#### [Work request]
What's needed: every entry, printed exactly, minus the images.

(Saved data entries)
+++
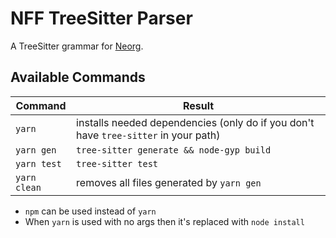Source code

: # NFF TreeSitter Parser

A TreeSitter grammar for [Neorg](https://github.com/vhyrro/neorg).

## Available Commands
| Command           | Result																				|
| -                 | -																						|
| `yarn`            | installs needed dependencies (only do if you don't have `tree-sitter` in your path)	|
| `yarn gen`		| `tree-sitter generate && node-gyp build`												|
| `yarn test`		| `tree-sitter test`																	|
| `yarn clean`		| removes all files generated by `yarn gen`												|

- `npm` can be used instead of `yarn`
- When `yarn` is used with no args then it's replaced with `node install`
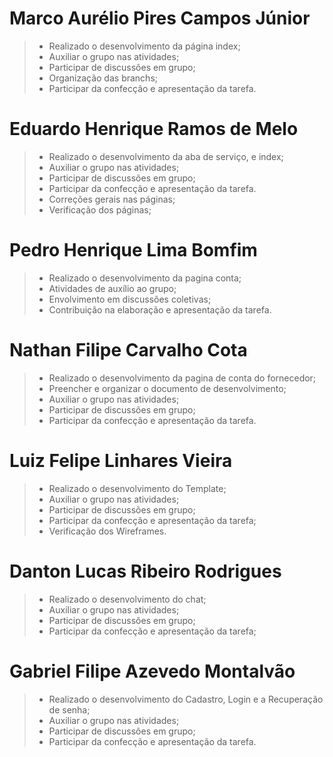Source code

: # Marco Aurélio Pires Campos Júnior
> - Realizado o desenvolvimento da página index;
> - Auxiliar o grupo nas atividades; 
> - Participar de discussões em grupo;
> - Organização das branchs;
> - Participar da confecção e apresentação da tarefa.

# Eduardo Henrique Ramos de Melo
> - Realizado o desenvolvimento da aba de serviço, e index;
> - Auxiliar o grupo nas atividades; 
> - Participar de discussões em grupo;
> - Participar da confecção e apresentação da tarefa.
> - Correções gerais nas páginas;
> - Verificação dos páginas;

# Pedro Henrique Lima Bomfim
> - Realizado o desenvolvimento da pagina conta;
> - Atividades de auxílio ao grupo;
> - Envolvimento em discussões coletivas;
> - Contribuição na elaboração e apresentação da tarefa.

# Nathan Filipe Carvalho Cota
> - Realizado o desenvolvimento da pagina de conta do fornecedor;
> - Preencher e organizar o documento de desenvolvimento;
> - Auxiliar o grupo nas atividades; 
> - Participar de discussões em grupo;
> - Participar da confecção e apresentação da tarefa.

# Luiz Felipe Linhares Vieira
> - Realizado o desenvolvimento do Template;
> - Auxiliar o grupo nas atividades; 
> - Participar de discussões em grupo;
> - Participar da confecção e apresentação da tarefa;
> - Verificação dos Wireframes.

# Danton Lucas Ribeiro Rodrigues
> - Realizado o desenvolvimento do chat;
> - Auxiliar o grupo nas atividades; 
> - Participar de discussões em grupo;
> - Participar da confecção e apresentação da tarefa;

# Gabriel Filipe Azevedo Montalvão
> - Realizado o desenvolvimento do Cadastro, Login e a Recuperação de senha;
> - Auxiliar o grupo nas atividades; 
> - Participar de discussões em grupo;
> - Participar da confecção e apresentação da tarefa.


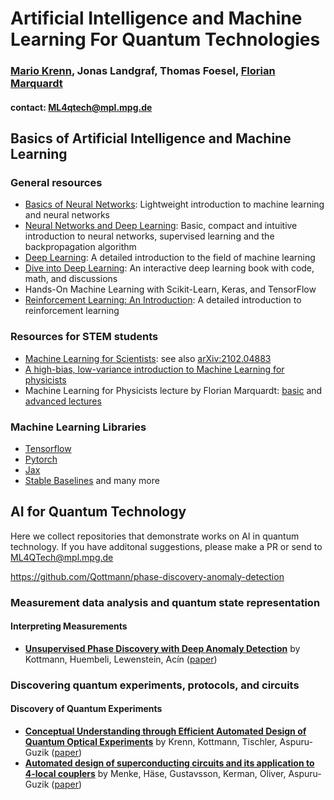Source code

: # Artificial Intelligence and Machine Learning For Quantum Technologies
### **[Mario Krenn](https://mpl.mpg.de/research-at-mpl/independent-research-groups/krenn-research-group/), Jonas Landgraf, Thomas Foesel, [Florian Marquardt](https://mpl.mpg.de/divisions/marquardt-division)**

#### contact: ML4qtech@mpl.mpg.de

## Basics of Artificial Intelligence and Machine Learning

### General resources
- [Basics of Neural Networks](https://www.dkriesel.com/en/science/neural_networks): Lightweight introduction to machine learning and neural networks
- [Neural Networks and Deep Learning](http://neuralnetworksanddeeplearning.com): Basic, compact and intuitive introduction to neural networks, supervised learning and the backpropagation algorithm
- [Deep Learning](https://www.deeplearningbook.org/): A detailed introduction to the field of machine learning
- [Dive into Deep Learning](https://d2l.ai/): An interactive deep learning book with code, math, and discussions
- Hands-On Machine Learning with Scikit-Learn, Keras, and TensorFlow
- [Reinforcement Learning: An Introduction](http://incompleteideas.net/book/the-book.html): A detailed introduction to reinforcement learning

### Resources for STEM students
- [Machine Learning for Scientists](https://ml-lectures.org): see also [arXiv:2102.04883](https://arxiv.org/abs/2102.04883)
- [A high-bias, low-variance introduction to Machine Learning for physicists](https://arxiv.org/abs/1803.08823)
- Machine Learning for Physicists lecture by Florian Marquardt: [basic](https://machine-learning-for-physicists.org/) and [advanced lectures](https://pad.gwdg.de/2021_AdvancedMachineLearningForScience)

### Machine Learning Libraries

- [Tensorflow](https://www.tensorflow.org/)
- [Pytorch](https://pytorch.org/)
- [Jax](https://github.com/google/jax)
- [Stable Baselines](https://stable-baselines.readthedocs.io)
and many more

## AI for Quantum Technology

Here we collect repositories that demonstrate works on AI in quantum technology. If you have additonal suggestions, please make a PR or send to [ML4QTech@mpl.mpg.de](ML4QTech@mpl.mpg.de)

https://github.com/Qottmann/phase-discovery-anomaly-detection
### Measurement data analysis and quantum state representation
#### Interpreting Measurements

- [**Unsupervised Phase Discovery with Deep Anomaly Detection**](https://github.com/Qottmann/phase-discovery-anomaly-detection) by Kottmann, Huembeli, Lewenstein, Acín ([paper](https://journals.aps.org/prl/abstract/10.1103/PhysRevLett.125.170603))

### Discovering quantum experiments, protocols, and circuits

#### Discovery of Quantum Experiments
- [**Conceptual Understanding through Efficient Automated Design of Quantum Optical Experiments**](https://github.com/aspuru-guzik-group/Theseus) by Krenn, Kottmann, Tischler, Aspuru-Guzik ([paper](https://journals.aps.org/prx/abstract/10.1103/PhysRevX.11.031044))
- [**Automated design of superconducting circuits and its application to 4-local couplers**](https://github.com/aspuru-guzik-group/scilla) by Menke, Häse, Gustavsson, Kerman, Oliver, Aspuru-Guzik ([paper](https://www.nature.com/articles/s41534-021-00382-6))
+++
#### [Reply]
Source code

: # NFF TreeSitter Parser

A TreeSitter grammar for [Neorg](https://github.com/vhyrro/neorg).

## Available Commands
| Command           | Result																				|
| -                 | -																						|
| `yarn`            | installs needed dependencies (only do if you don't have `tree-sitter` in your path)	|
| `yarn gen`		| `tree-sitter generate && node-gyp build`												|
| `yarn test`		| `tree-sitter test`																	|
| `yarn clean`		| removes all files generated by `yarn gen`												|

- `npm` can be used instead of `yarn`
- When `yarn` is used with no args then it's replaced with `node install`
Source code

: # Marco Aurélio Pires Campos Júnior
> - Realizado o desenvolvimento da página index;
> - Auxiliar o grupo nas atividades; 
> - Participar de discussões em grupo;
> - Organização das branchs;
> - Participar da confecção e apresentação da tarefa.

# Eduardo Henrique Ramos de Melo
> - Realizado o desenvolvimento da aba de serviço, e index;
> - Auxiliar o grupo nas atividades; 
> - Participar de discussões em grupo;
> - Participar da confecção e apresentação da tarefa.
> - Correções gerais nas páginas;
> - Verificação dos páginas;

# Pedro Henrique Lima Bomfim
> - Realizado o desenvolvimento da pagina conta;
> - Atividades de auxílio ao grupo;
> - Envolvimento em discussões coletivas;
> - Contribuição na elaboração e apresentação da tarefa.

# Nathan Filipe Carvalho Cota
> - Realizado o desenvolvimento da pagina de conta do fornecedor;
> - Preencher e organizar o documento de desenvolvimento;
> - Auxiliar o grupo nas atividades; 
> - Participar de discussões em grupo;
> - Participar da confecção e apresentação da tarefa.

# Luiz Felipe Linhares Vieira
> - Realizado o desenvolvimento do Template;
> - Auxiliar o grupo nas atividades; 
> - Participar de discussões em grupo;
> - Participar da confecção e apresentação da tarefa;
> - Verificação dos Wireframes.

# Danton Lucas Ribeiro Rodrigues
> - Realizado o desenvolvimento do chat;
> - Auxiliar o grupo nas atividades; 
> - Participar de discussões em grupo;
> - Participar da confecção e apresentação da tarefa;

# Gabriel Filipe Azevedo Montalvão
> - Realizado o desenvolvimento do Cadastro, Login e a Recuperação de senha;
> - Auxiliar o grupo nas atividades; 
> - Participar de discussões em grupo;
> - Participar da confecção e apresentação da tarefa.


Source code

: # Artificial Intelligence and Machine Learning For Quantum Technologies
### **[Mario Krenn](https://mpl.mpg.de/research-at-mpl/independent-research-groups/krenn-research-group/), Jonas Landgraf, Thomas Foesel, [Florian Marquardt](https://mpl.mpg.de/divisions/marquardt-division)**

#### contact: ML4qtech@mpl.mpg.de

## Basics of Artificial Intelligence and Machine Learning

### General resources
- [Basics of Neural Networks](https://www.dkriesel.com/en/science/neural_networks): Lightweight introduction to machine learning and neural networks
- [Neural Networks and Deep Learning](http://neuralnetworksanddeeplearning.com): Basic, compact and intuitive introduction to neural networks, supervised learning and the backpropagation algorithm
- [Deep Learning](https://www.deeplearningbook.org/): A detailed introduction to the field of machine learning
- [Dive into Deep Learning](https://d2l.ai/): An interactive deep learning book with code, math, and discussions
- Hands-On Machine Learning with Scikit-Learn, Keras, and TensorFlow
- [Reinforcement Learning: An Introduction](http://incompleteideas.net/book/the-book.html): A detailed introduction to reinforcement learning

### Resources for STEM students
- [Machine Learning for Scientists](https://ml-lectures.org): see also [arXiv:2102.04883](https://arxiv.org/abs/2102.04883)
- [A high-bias, low-variance introduction to Machine Learning for physicists](https://arxiv.org/abs/1803.08823)
- Machine Learning for Physicists lecture by Florian Marquardt: [basic](https://machine-learning-for-physicists.org/) and [advanced lectures](https://pad.gwdg.de/2021_AdvancedMachineLearningForScience)

### Machine Learning Libraries

- [Tensorflow](https://www.tensorflow.org/)
- [Pytorch](https://pytorch.org/)
- [Jax](https://github.com/google/jax)
- [Stable Baselines](https://stable-baselines.readthedocs.io)
and many more

## AI for Quantum Technology

Here we collect repositories that demonstrate works on AI in quantum technology. If you have additonal suggestions, please make a PR or send to [ML4QTech@mpl.mpg.de](ML4QTech@mpl.mpg.de)

https://github.com/Qottmann/phase-discovery-anomaly-detection
### Measurement data analysis and quantum state representation
#### Interpreting Measurements

- [**Unsupervised Phase Discovery with Deep Anomaly Detection**](https://github.com/Qottmann/phase-discovery-anomaly-detection) by Kottmann, Huembeli, Lewenstein, Acín ([paper](https://journals.aps.org/prl/abstract/10.1103/PhysRevLett.125.170603))

### Discovering quantum experiments, protocols, and circuits

#### Discovery of Quantum Experiments
- [**Conceptual Understanding through Efficient Automated Design of Quantum Optical Experiments**](https://github.com/aspuru-guzik-group/Theseus) by Krenn, Kottmann, Tischler, Aspuru-Guzik ([paper](https://journals.aps.org/prx/abstract/10.1103/PhysRevX.11.031044))
- [**Automated design of superconducting circuits and its application to 4-local couplers**](https://github.com/aspuru-guzik-group/scilla) by Menke, Häse, Gustavsson, Kerman, Oliver, Aspuru-Guzik ([paper](https://www.nature.com/articles/s41534-021-00382-6))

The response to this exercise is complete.